Par Abdallah Saïd Ali

Le président de la République, Azali Assoumani, a reçu  (lundi 26 décembre) au palais présidentiel de Beït-salam, son altesse Cheikh Sabah Jaber Moubarak Al Sabah, prince héritier du Koweït et actionnaire principal de la Banque fédérale du commerce (Bfc) aux Comores. Au cours de cette rencontre, ce dernier s’est dit heureux de revoir le président Azali après leur rencontre en 2002 à Paris, la capitale française. Il a émis le souhait de revenir aux Comores pour renouveler sa détermination à prendre part au développement économique de l’archipel avec l’ouverture de nouvelles pages dans ce partenariat entre son entreprise et les Comores.
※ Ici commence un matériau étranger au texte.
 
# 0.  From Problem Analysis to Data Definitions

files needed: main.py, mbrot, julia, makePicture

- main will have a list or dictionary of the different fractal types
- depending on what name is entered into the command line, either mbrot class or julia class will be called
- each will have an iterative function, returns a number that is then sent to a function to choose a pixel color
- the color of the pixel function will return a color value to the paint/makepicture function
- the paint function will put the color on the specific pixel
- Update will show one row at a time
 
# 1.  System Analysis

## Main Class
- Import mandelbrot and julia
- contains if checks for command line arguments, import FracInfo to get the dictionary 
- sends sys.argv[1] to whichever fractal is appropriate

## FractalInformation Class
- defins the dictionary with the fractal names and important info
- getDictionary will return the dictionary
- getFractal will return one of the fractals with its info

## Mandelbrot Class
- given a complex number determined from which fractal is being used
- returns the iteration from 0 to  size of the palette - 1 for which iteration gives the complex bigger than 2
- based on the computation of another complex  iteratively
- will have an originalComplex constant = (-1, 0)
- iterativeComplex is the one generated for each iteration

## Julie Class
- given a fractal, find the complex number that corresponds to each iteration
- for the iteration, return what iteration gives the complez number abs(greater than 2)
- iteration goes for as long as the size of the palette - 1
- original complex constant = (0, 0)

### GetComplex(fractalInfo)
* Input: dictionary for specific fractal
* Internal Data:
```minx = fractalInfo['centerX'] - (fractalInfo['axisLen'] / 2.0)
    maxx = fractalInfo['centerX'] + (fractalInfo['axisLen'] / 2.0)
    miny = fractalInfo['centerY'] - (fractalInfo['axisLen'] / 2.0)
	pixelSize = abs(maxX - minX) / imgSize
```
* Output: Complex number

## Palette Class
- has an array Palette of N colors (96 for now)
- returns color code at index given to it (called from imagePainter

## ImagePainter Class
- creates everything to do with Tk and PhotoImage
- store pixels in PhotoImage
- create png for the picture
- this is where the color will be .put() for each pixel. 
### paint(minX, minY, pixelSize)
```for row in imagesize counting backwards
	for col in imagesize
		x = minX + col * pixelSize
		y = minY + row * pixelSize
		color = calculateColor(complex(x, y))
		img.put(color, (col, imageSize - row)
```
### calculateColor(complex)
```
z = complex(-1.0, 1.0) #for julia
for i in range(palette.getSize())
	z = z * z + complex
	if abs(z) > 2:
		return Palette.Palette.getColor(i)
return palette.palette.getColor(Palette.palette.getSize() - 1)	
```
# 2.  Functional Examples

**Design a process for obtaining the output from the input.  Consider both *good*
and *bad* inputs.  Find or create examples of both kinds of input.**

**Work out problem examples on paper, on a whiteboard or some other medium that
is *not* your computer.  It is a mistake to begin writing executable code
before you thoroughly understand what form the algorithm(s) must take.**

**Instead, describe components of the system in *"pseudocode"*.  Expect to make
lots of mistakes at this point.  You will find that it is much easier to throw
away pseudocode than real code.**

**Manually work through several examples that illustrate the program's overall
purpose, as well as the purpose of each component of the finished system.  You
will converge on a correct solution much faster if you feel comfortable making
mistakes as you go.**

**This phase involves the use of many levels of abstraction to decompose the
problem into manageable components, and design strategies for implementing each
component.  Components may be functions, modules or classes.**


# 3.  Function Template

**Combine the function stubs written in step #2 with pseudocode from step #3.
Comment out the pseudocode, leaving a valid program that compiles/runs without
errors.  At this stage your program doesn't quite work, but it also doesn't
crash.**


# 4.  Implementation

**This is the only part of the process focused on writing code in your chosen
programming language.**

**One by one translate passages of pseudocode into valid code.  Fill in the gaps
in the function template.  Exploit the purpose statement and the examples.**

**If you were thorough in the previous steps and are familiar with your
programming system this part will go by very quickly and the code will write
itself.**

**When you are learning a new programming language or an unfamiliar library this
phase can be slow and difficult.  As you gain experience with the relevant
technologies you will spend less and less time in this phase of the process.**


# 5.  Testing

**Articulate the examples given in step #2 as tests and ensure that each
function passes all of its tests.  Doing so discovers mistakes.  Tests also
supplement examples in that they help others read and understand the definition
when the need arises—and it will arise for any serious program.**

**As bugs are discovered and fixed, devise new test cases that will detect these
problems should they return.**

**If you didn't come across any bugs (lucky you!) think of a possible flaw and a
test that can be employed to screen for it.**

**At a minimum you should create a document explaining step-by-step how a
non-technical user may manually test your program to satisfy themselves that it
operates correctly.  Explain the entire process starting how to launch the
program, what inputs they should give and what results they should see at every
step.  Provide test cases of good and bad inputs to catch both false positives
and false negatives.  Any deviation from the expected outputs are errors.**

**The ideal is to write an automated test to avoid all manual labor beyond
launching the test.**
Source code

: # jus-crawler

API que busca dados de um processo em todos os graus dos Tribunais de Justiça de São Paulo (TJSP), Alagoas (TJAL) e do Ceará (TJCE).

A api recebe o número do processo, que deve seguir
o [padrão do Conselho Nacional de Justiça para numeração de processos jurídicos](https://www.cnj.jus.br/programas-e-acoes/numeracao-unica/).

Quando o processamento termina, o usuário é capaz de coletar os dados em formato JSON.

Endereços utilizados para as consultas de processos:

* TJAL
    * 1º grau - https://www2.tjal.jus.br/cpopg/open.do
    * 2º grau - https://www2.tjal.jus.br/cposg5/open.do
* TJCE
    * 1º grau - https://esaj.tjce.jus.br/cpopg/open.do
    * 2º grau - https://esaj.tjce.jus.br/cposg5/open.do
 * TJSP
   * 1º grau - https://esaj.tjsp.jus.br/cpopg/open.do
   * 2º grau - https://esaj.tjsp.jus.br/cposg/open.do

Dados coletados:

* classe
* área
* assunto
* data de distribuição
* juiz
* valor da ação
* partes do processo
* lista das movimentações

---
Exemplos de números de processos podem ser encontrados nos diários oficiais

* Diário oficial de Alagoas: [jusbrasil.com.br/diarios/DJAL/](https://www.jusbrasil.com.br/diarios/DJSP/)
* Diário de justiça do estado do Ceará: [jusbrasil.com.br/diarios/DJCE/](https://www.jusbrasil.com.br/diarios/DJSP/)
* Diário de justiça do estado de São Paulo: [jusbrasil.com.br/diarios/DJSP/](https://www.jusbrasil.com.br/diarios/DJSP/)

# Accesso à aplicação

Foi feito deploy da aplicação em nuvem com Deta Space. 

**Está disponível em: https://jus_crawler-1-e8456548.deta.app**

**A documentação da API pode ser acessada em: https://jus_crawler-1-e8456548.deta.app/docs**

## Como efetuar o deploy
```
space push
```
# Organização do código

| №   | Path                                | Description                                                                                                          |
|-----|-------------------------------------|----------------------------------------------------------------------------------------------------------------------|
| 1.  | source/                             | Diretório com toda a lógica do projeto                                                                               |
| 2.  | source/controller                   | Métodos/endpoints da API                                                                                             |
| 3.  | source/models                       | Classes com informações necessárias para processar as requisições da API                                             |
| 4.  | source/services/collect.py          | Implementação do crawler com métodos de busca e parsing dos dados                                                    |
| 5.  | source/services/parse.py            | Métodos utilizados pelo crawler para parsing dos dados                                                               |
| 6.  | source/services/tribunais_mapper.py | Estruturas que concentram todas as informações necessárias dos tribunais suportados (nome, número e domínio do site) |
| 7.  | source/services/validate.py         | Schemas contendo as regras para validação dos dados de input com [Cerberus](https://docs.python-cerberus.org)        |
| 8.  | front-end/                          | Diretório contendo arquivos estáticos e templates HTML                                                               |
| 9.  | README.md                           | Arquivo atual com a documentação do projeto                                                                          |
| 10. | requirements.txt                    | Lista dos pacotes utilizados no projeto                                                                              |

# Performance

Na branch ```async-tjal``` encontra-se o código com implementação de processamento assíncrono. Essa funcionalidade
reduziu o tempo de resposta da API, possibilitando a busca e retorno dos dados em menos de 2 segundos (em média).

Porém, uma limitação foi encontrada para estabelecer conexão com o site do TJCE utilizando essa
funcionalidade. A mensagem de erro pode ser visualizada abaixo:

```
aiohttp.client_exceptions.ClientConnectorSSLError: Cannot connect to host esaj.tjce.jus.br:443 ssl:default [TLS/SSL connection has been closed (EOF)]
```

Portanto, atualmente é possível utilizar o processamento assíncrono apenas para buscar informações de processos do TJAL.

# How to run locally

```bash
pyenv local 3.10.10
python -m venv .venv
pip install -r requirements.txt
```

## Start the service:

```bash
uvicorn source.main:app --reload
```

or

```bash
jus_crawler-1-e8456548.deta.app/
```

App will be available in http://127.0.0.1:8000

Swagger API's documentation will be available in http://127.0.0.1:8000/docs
Cheikh Jaber est revenu sur ses difficiles relations avec son ancien collaborateur, le président du groupe Comores Gulf Holding (Cgh), Bashar Kiwan, «actuellement poursuivi par la justice koweitienne». Le prince a informé le président de la République d’avoir entamé une autre procédure judicaire au tribunal de Moroni contre le même Bashar Kiwan et ses auxiliaires qui lui auraient soutiré plus de 4 millions d’euros, selon le compte rendu du service de communication de Beït-salam. Enfin, le Cheikh a, encore une fois, insisté sur sa disponibilité à participer au financement de l’économie comorienne, notamment dans les secteurs de l’agro-industrie et de l’exportation de certains produits agricoles comoriens. A ce propos, il a souhaité que l’Etat comorien mette à sa disposition un administrateur qui puisse participer pleinement à la vie de la Banque fédérale du commerce.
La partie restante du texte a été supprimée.